Two months ago, she estimated that the COLA for 2027 would be 1.2% based on January 2026 data. The Senior Citizens League predicted a 2.8% increase, and the projection has held steady through the group's most recent monthly release on Friday.
The big jump in consumer prices in March appears "to be setting us on track for a far higher COLA than any of the experts were forecasting just two months ago," Johnson said in an email. "This is not good news."
Social Security "is one of the few sources of retirement income to provide a cost of living adjustment in an effort to protect the buying power of benefits," Johnson said.

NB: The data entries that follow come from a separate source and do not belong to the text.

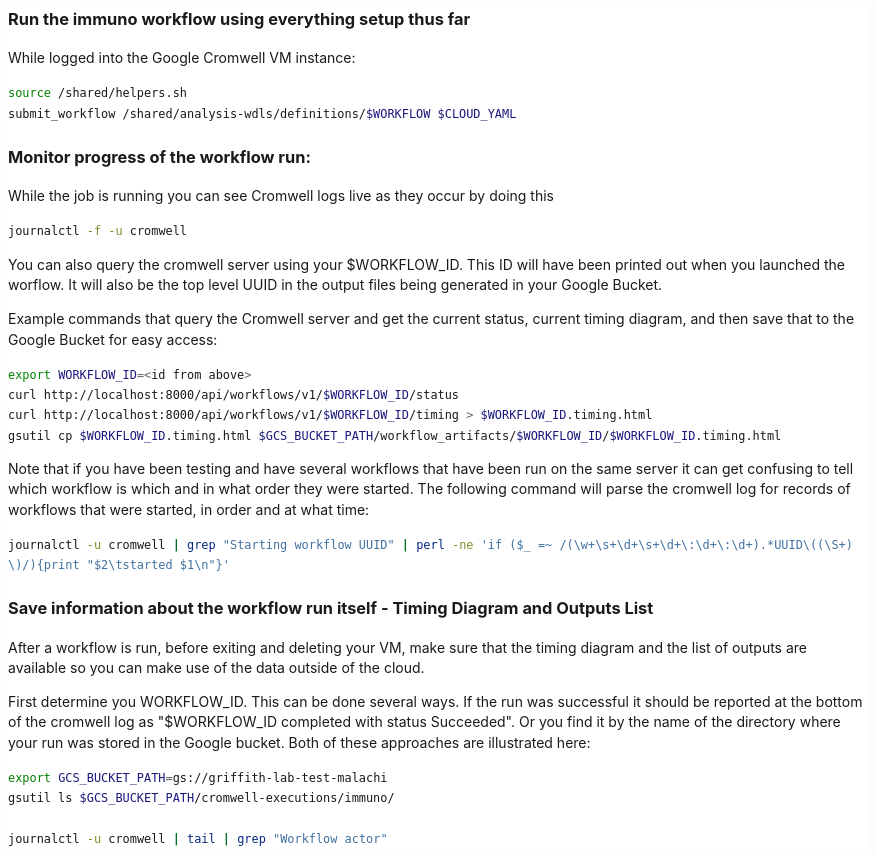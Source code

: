 ### Run the immuno workflow using everything setup thus far

While logged into the Google Cromwell VM instance:
```bash
source /shared/helpers.sh
submit_workflow /shared/analysis-wdls/definitions/$WORKFLOW $CLOUD_YAML

```

### Monitor progress of the workflow run:

While the job is running you can see Cromwell logs live as they occur by doing this
```bash
journalctl -f -u cromwell

```

You can also query the cromwell server using your $WORKFLOW_ID. This ID will have been printed out when you launched the worflow. It will also be the top level UUID in the output files being generated in your Google Bucket.

Example commands that query the Cromwell server and get the current status, current timing diagram, and then save that to the Google Bucket for easy access:
```bash
export WORKFLOW_ID=<id from above>
curl http://localhost:8000/api/workflows/v1/$WORKFLOW_ID/status
curl http://localhost:8000/api/workflows/v1/$WORKFLOW_ID/timing > $WORKFLOW_ID.timing.html
gsutil cp $WORKFLOW_ID.timing.html $GCS_BUCKET_PATH/workflow_artifacts/$WORKFLOW_ID/$WORKFLOW_ID.timing.html

```

Note that if you have been testing and have several workflows that have been run on the same server it can get confusing to tell which workflow is which and in what order they were started.  The following command will parse the cromwell log for records of workflows that were started, in order and at what time:
```bash
journalctl -u cromwell | grep "Starting workflow UUID" | perl -ne 'if ($_ =~ /(\w+\s+\d+\s+\d+\:\d+\:\d+).*UUID\((\S+)\)/){print "$2\tstarted $1\n"}'
```

### Save information about the workflow run itself - Timing Diagram and Outputs List

After a workflow is run, before exiting and deleting your VM, make sure that the timing diagram and the list of outputs are available so you can make use of the data outside of the cloud.

First determine you WORKFLOW_ID. This can be done several ways. If the run was successful it should be reported at the bottom of the cromwell log as "$WORKFLOW_ID  completed with status Succeeded". Or you find it by the name of the directory where your run was stored in the Google bucket. Both of these approaches are illustrated here:

```bash
export GCS_BUCKET_PATH=gs://griffith-lab-test-malachi
gsutil ls $GCS_BUCKET_PATH/cromwell-executions/immuno/

journalctl -u cromwell | tail | grep "Workflow actor"
```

The COLA for 2026 was 2.8%.
The Consumer Price Index for Urban Wage Earners and Clerical Workers, the index used to calculate the COLA, was 3.3% in March.

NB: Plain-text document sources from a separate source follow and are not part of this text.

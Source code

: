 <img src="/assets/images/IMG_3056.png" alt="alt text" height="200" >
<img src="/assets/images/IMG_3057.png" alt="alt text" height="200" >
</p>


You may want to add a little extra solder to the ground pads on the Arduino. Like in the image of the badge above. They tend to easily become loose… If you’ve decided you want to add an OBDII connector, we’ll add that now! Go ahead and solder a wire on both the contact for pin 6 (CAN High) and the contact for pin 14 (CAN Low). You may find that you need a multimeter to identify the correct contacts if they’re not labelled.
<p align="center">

"If an individual received an average benefit of about $2,071 last year he or she would have received a monthly increase of about $56 prior to reductions for Part B premiums and taxes," Johnson said. "But to keep up with inflation in March an increase of $66.50 would have been needed to offset a loss in buying power due to inflation — even with a COLA. Retirees in general commonly feel that the COLA only provides a very modest increase that rarely keeps up with actual inflation."
As geopolitical tensions with Iran continue "there will likely be continued upward price increases for many goods and services including groceries, and shelter as rising gasoline prices and supply chain disruptions get passed along to consumers," Johnson relayed.
President Donald Trump said Sunday that the price of oil and gasoline may remain high through November's midterm elections, Reuters reported.
With seven more months of data to come, Johnson says her estimate is likely to change.
"The COLA is determined by inflation in the third quarter of the year — July, August, and September. Social Security adds the inflation for each month together, determines the average and compares that to the average from the 4th quarter a year ago," Johnson added. "The percentage of change in the CPI-W is used to determine the COLA adjustment payable with the check received in January of the following year."
Shannon Benton, executive director of the Senior Citizens League, said in a separate email that the group "won't be issuing another projection until next month. Gas prices still haven't hit our model's projection. It sees this month as an aberration, not a trend yet."
Added Benton: "We expect if gas prices remain high, it will, in fact, bump up our projection (which already expected inflation to rise). If fuel prices hit the economy in other ways, such as employment or interest rates, we should be set to capture that, as well."